In the entries below, the word "saber" appears on some lines. Copy each of those lines.

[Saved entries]
===
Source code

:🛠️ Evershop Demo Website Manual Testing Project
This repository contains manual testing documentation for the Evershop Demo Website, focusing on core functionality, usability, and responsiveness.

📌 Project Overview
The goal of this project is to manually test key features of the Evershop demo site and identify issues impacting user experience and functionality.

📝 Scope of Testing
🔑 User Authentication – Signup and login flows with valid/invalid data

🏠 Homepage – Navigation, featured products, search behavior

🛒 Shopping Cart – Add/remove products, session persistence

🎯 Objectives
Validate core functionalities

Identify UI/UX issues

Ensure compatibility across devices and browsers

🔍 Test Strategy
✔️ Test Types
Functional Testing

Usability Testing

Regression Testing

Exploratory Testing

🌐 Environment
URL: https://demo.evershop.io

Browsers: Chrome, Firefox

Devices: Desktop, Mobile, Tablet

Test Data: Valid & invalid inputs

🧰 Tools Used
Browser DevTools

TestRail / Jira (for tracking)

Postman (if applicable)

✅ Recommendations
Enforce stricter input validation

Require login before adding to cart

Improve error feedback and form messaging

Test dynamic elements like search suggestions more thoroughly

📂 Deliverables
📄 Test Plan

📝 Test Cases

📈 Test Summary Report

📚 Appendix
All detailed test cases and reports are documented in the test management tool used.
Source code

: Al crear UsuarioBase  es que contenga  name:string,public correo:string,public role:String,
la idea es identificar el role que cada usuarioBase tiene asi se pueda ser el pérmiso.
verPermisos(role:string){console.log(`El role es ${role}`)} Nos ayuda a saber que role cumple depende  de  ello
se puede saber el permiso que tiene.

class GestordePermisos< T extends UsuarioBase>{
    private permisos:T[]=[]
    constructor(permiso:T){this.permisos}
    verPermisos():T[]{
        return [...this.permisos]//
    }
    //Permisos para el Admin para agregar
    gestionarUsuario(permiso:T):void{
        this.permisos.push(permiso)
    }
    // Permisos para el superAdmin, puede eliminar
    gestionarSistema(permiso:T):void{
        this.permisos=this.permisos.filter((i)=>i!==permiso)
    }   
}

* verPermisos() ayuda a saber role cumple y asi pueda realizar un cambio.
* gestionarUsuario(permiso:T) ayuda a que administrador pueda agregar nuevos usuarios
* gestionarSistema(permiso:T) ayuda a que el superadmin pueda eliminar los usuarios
===
• _ANSWER BOX_
verPermisos(role:string){console.log(`El role es ${role}`)} Nos ayuda a saber que role cumple depende  de  ello
se puede saber el permiso que tiene.
* verPermisos() ayuda a saber role cumple y asi pueda realizar un cambio.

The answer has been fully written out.